Wednesday, November 19, 2003

>> " It did use up a heck of a lot of memory."

Yup.  It's like having one big picture 100 in. x 100 in.  and then viewing or scrolling over it with a small window say 4 in x 4 in.  So you have a huge bitmap taking up memory (plus 1000+ controls heh.)  This technique is used in games a lot.  The game world is drawn as a bitmap and then viewed through a smaller window as the games characters walk around the world.

Dave B.
Wednesday, November 19, 2003

THere used to be a terchnique for reducing the number of handles required by using a tabbed UI and removing the window handles from the controls on each tab as you left it.

I  know you said you want the all on one page but if it ain't practical to do....

The author of this suggests actually closing the controls on another tab and letting delf automatically recreate them.

http://www.mindspring.com/~cityzoo/tips/slimtab.txt 

theWeasel
Thursday, November 20, 2003

Them rich clients seem very easy to make :-)

son of parnas
Thursday, November 20, 2003

Maybe this - layout everything in a huge descendant of TStringGrid, set it to OwnerDraw, and respond to the OnDrawCell Event.   
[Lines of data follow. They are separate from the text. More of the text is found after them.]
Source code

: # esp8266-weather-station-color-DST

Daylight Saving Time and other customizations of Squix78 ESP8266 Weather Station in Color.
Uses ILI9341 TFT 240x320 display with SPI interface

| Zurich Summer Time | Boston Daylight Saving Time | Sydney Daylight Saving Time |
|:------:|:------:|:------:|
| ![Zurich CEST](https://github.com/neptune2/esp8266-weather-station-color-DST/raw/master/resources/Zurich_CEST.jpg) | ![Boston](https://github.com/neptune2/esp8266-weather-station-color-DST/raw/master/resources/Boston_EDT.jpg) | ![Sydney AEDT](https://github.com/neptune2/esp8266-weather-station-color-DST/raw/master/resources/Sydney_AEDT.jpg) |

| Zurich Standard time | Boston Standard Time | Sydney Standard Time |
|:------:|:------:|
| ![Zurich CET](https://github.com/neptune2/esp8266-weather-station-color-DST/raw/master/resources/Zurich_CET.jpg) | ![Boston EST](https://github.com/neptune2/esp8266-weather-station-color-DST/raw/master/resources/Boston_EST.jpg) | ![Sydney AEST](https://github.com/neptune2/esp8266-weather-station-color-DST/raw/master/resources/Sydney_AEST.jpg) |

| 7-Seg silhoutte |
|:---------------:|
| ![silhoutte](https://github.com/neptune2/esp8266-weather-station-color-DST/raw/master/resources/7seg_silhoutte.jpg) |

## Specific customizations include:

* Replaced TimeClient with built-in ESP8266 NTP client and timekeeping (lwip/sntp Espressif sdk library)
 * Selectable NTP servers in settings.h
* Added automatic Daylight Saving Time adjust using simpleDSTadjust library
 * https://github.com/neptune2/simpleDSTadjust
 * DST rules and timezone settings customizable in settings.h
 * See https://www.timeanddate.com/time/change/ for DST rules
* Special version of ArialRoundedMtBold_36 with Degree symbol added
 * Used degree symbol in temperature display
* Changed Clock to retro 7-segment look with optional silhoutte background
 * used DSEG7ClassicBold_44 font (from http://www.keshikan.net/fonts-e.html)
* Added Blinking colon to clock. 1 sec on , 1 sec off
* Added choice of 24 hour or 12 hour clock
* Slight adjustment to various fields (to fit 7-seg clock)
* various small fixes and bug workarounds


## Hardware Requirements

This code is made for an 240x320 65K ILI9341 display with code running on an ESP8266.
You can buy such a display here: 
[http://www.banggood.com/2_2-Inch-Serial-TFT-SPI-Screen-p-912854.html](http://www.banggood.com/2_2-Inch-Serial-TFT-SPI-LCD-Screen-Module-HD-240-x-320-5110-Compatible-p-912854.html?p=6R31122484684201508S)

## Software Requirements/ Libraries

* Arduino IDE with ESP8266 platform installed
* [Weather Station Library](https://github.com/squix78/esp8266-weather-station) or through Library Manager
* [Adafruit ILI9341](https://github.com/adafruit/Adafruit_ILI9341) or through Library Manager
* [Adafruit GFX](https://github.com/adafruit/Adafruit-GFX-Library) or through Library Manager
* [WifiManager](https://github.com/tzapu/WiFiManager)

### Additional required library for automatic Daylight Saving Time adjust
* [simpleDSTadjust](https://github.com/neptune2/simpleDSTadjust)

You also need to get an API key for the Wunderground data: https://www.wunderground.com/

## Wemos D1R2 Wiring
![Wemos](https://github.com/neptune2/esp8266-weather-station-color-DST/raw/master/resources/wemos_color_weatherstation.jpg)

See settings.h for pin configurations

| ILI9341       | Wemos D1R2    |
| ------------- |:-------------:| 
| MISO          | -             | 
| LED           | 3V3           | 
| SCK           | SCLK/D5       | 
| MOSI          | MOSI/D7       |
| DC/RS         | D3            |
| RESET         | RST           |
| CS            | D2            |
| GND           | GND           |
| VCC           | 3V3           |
The TStringGrid only uses one windows handle, and allows input by means of a TEdit that bounces around in response to the keyboard and mouse.  The DrawCell event handler is called only when it should be, in response to scrolling, or refocusing of the window, etc. 

One problem you will have to deal with is a sensible direction of the input focus.  Sone "cells" - which will not look like cells, just whitespace - will need to be read only, and you will have to shift focus to the "nearest" editable cell.

In my experience, you can do *anything* with a TStringGrid descendant using this method, and it is extremely fast. 
For example, I've drawn what look like buttons in cells, and responded to MouseUp for them. You just need to deal with the focus issues described above, and place the correct control in the focused cell.  Beyond that, of course you need something to move entered values into your domain class(es) when the focus shifts.

It is a bit of work, but performance will not be a problem. And much of the stuff you develop in the course of doing this should be reusable.